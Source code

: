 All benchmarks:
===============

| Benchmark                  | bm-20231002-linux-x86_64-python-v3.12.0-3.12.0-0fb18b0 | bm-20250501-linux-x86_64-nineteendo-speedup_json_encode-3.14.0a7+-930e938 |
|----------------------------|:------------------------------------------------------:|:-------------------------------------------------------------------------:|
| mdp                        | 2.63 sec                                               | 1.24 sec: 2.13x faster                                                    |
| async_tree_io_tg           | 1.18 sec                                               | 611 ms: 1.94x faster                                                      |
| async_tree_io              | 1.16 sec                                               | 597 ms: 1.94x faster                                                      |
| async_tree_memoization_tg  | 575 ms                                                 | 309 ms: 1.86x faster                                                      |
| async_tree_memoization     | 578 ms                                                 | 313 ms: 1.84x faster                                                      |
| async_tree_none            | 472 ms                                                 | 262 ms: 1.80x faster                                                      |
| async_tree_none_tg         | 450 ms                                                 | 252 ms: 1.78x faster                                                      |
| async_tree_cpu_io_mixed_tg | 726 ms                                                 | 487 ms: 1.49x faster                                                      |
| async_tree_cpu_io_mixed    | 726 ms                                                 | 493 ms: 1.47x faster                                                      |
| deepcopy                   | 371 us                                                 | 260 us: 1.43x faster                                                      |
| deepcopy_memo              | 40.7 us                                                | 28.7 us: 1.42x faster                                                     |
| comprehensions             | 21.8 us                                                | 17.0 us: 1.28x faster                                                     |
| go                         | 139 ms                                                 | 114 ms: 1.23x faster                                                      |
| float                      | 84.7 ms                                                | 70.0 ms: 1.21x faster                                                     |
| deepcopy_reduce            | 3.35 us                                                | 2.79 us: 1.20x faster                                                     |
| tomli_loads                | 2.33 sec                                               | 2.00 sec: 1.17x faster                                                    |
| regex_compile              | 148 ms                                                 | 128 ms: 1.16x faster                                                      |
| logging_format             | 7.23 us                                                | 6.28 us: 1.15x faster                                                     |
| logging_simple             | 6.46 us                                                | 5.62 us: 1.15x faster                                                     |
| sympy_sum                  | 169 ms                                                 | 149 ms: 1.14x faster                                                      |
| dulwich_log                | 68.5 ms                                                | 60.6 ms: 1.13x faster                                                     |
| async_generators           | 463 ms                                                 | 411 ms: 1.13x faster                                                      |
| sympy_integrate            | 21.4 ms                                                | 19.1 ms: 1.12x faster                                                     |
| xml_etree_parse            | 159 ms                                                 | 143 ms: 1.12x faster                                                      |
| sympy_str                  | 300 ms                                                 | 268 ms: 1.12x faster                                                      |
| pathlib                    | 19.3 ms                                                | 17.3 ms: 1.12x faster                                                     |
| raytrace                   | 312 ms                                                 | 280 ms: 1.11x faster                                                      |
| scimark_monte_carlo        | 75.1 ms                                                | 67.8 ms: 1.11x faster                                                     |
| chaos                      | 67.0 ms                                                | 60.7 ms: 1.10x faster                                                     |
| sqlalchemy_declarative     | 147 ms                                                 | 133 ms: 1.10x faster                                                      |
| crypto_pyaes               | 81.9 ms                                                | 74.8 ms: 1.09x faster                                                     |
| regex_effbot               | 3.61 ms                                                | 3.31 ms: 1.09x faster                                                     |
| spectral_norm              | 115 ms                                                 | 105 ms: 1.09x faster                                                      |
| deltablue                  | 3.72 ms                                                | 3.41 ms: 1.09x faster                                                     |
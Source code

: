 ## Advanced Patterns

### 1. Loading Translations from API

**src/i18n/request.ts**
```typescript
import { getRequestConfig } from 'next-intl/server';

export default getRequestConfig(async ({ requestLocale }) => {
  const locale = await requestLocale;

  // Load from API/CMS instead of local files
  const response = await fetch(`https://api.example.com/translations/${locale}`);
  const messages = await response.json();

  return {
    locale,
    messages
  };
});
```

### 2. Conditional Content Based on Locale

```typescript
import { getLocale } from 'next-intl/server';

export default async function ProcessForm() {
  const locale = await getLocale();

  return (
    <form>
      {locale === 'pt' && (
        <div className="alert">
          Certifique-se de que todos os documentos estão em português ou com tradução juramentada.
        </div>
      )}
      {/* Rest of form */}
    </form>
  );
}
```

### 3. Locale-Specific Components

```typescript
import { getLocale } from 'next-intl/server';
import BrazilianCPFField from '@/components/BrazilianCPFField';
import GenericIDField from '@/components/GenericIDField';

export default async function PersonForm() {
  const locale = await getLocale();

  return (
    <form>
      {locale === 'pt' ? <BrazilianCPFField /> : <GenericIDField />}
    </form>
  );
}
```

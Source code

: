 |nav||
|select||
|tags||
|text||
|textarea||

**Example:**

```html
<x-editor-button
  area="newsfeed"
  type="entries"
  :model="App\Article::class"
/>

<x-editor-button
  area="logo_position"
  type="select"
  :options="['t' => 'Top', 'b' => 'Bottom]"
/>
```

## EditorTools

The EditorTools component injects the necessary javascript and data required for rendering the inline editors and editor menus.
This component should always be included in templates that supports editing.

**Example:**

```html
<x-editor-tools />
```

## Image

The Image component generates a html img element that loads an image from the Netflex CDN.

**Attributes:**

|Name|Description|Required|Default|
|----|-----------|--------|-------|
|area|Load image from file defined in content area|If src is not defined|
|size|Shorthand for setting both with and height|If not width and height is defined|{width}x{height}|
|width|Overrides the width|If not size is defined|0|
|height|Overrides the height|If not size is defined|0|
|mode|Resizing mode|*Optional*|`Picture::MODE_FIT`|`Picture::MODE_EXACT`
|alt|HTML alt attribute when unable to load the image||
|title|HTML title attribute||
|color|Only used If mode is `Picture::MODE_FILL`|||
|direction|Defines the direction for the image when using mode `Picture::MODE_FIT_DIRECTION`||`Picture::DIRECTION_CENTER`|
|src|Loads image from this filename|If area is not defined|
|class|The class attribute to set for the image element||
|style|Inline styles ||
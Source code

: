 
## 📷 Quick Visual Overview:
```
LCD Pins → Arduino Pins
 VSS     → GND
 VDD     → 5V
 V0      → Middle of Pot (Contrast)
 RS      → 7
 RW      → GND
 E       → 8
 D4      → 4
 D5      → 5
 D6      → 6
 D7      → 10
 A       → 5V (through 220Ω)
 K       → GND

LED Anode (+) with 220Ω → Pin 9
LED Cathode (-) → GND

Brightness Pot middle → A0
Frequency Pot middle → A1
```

*****

**Required action:**
Return word for word the lines above from the line with "src is not defined|" to the line with "height|If not size is defined|0|", including both and leaving out all others.

**Result below:**
|area|Load image from file defined in content area|If src is not defined|
|size|Shorthand for setting both with and height|If not width and height is defined|{width}x{height}|
|width|Overrides the width|If not size is defined|0|
|height|Overrides the height|If not size is defined|0|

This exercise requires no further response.